As a developer, I’m supposed to have a strong preference for the dark mode. After all, most developers use a dark development environment2. However, I don’t have that strong of an opinion. I use mostly whatever is available. For example, on my laptop and my phone, I just have them set to the automatic setting. If it is dark outside, it is in dark mode, and if it is bright, it is in light mode, easy enough.

How is this done

My blog, being a static website, is not actually aware if you have dark mode enabled on your device or not. That makes sense so far. I also don’t want to send you a different code depending on whether you have dark mode enabled or not. Luckily, there is a straightforward solution: prefers-color-scheme3. This feature is both available in HTML and CSS, but for my styling requirements, CSS is really the more appropriate solution. As such, it is a pretty easy task.

body {
    background: white;
    color: black;
}
@media (prefers-color-scheme: dark) {
    body {
        background: black;
        color: white;
    }
}

Well, as I mentioned in my blog post before before, I don’t just use raw CSS, but rather my own special blend of SCSS and Tailwind CSS. And actually, using Tailwind CSS, it is even simpler. Instead of having to use this prefers-color-scheme shebang, I can just use a normal Tailwind CSS utility classes, but prefixed with dark:. So the code from above effortlessly becomes the following:

body {
    @apply bg-white dark:bg-black text-black dark:text-white;
}

I think this is why I like Tailwind CSS so much; it makes some stuff – like dark mode – just so easy to implement. A simple prefix, and that’s it.

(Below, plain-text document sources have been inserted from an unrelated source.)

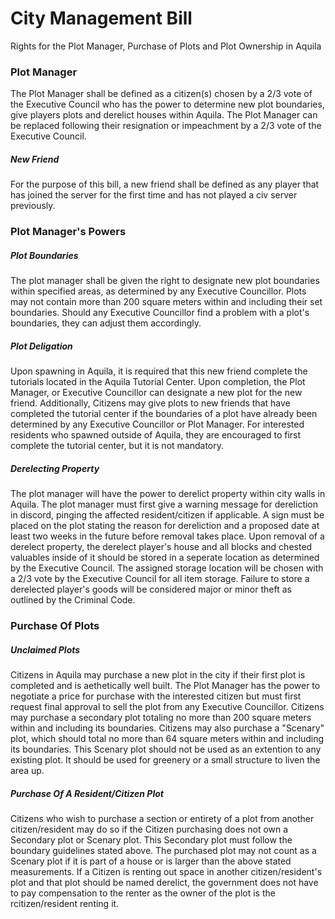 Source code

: # City Management Bill
Rights for the Plot Manager, Purchase of Plots and Plot Ownership in Aquila

### Plot Manager

The Plot Manager shall be defined as a citizen(s) chosen by a 2/3 vote of the Executive Council who has the power to determine new plot boundaries, give players plots and derelict houses within Aquila. The Plot Manager can be replaced following their resignation or impeachment by a 2/3 vote of the Executive Council. 

##### New Friend

For the purpose of this bill, a new friend shall be defined as any player that has joined the server for the first time and has not played a civ server previously.

### Plot Manager's Powers

##### Plot Boundaries

The plot manager shall be given the right to designate new plot boundaries within specified areas, as determined by any Executive Councillor. Plots may not contain more than 200 square meters within and including their set boundaries. Should any Executive Councillor find a problem with a plot's boundaries, they can adjust them accordingly. 

##### Plot Deligation

Upon spawning in Aquila, it is required that this new friend complete the tutorials located in the Aquila Tutorial Center. Upon completion, the Plot Manager, or Executive Councillor can designate a new plot for the new friend. Additionally, Citizens may give plots to new friends that have completed the tutorial center if the boundaries of a plot have already been determined by any Executive Councillor or Plot Manager. For interested residents who spawned outside of Aquila, they are encouraged to first complete the tutorial center, but it is not mandatory. 

##### Derelecting Property

The plot manager will have the power to derelict property within city walls in Aquila. The plot manager must first give a warning message for dereliction in discord, pinging the affected resident/citizen if applicable. A sign must be placed on the plot stating the reason for dereliction and a proposed date at least two weeks in the future before removal takes place. Upon removal of a derelect property, the derelect player's house and all blocks and chested valuables inside of it should be stored in a seperate location as determined by the Executive Council. The assigned storage location will be chosen with a 2/3 vote by the Executive Council for all item storage. Failure to store a derelected player's goods will be considered major or minor theft as outlined by the Criminal Code. 

### Purchase Of Plots

##### Unclaimed Plots

Citizens in Aquila may purchase a new plot in the city if their first plot is completed and is aethetically well built. The Plot Manager has the power to negotiate a price for purchase with the interested citizen but must first request final approval to sell the plot from any Executive Councillor. Citizens may purchase a secondary plot totaling no more than 200 square meters within and including its boundaries. Citizens may also purchase a "Scenary" plot, which should total no more than 64 square meters within and including its boundaries. This Scenary plot should not be used as an extention to any existing plot. It should be used for greenery or a small structure to liven the area up. 

##### Purchase Of A Resident/Citizen Plot

Citizens who wish to purchase a section or entirety of a plot from another citizen/resident may do so if the Citizen purchasing does not own a Secondary plot or Scenary plot. This Secondary plot must follow the boundary guidelines stated above. The purchased plot may not count as a Scenary plot if it is part of a house or is larger than the above stated measurements. If a Citizen is renting out space in another citizen/resident's plot and that plot should be named derelict, the government does not have to pay compensation to the renter as the owner of the plot is the rcitizen/resident renting it.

Okay – dark mode – what’s the big deal?

This all – my blog having dark mode – is nothing special, but if you are one of those people who prefers to read on their phone late at night, now you will not be blinded anymore when you open up the browser on this page. And using this CSS method, there is also no FOUC, unlike some pages4.

Maybe it’s even saving some power or something on OLED, but no promises on my part, though.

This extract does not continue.